(Collected data)
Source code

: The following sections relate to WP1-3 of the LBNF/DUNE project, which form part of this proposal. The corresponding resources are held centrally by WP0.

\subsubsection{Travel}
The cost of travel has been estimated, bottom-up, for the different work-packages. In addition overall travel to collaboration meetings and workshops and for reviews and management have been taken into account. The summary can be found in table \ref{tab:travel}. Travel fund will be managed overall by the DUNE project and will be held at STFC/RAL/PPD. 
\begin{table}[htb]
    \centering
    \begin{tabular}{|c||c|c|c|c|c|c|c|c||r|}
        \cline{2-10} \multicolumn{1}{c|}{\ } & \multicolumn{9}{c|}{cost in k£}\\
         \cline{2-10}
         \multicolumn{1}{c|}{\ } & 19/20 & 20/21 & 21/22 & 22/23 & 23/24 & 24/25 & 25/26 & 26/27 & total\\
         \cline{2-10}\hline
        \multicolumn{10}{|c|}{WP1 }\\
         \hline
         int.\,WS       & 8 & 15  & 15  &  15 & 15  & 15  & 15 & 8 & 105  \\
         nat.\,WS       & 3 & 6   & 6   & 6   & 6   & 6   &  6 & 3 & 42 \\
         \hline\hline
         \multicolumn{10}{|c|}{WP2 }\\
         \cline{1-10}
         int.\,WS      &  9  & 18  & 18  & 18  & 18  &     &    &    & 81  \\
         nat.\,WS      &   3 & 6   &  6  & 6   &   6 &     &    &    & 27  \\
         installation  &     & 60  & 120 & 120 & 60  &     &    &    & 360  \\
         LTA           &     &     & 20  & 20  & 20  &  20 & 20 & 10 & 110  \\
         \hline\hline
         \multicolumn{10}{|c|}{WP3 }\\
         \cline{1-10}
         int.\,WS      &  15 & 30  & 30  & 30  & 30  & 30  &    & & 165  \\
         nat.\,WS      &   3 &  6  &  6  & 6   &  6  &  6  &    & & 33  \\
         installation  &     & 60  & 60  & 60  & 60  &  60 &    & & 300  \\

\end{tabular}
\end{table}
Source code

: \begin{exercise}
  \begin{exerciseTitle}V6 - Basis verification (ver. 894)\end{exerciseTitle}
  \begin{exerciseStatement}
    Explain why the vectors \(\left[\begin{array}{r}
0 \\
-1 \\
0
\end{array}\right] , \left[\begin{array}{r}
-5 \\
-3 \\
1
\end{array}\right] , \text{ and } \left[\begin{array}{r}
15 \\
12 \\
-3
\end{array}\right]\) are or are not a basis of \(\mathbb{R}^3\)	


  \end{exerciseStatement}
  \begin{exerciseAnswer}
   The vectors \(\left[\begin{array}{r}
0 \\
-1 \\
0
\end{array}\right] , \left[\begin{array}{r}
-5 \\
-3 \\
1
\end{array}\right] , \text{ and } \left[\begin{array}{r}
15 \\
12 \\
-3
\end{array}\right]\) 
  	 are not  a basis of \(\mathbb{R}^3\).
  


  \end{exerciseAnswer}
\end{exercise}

▸ **EXERCISE GOAL**
Among the entries, copy every line containing the word "Travel".

▸ **OUTPUT BELOW**
\subsubsection{Travel}
The cost of travel has been estimated, bottom-up, for the different work-packages. In addition overall travel to collaboration meetings and workshops and for reviews and management have been taken into account. The summary can be found in table \ref{tab:travel}. Travel fund will be managed overall by the DUNE project and will be held at STFC/RAL/PPD. 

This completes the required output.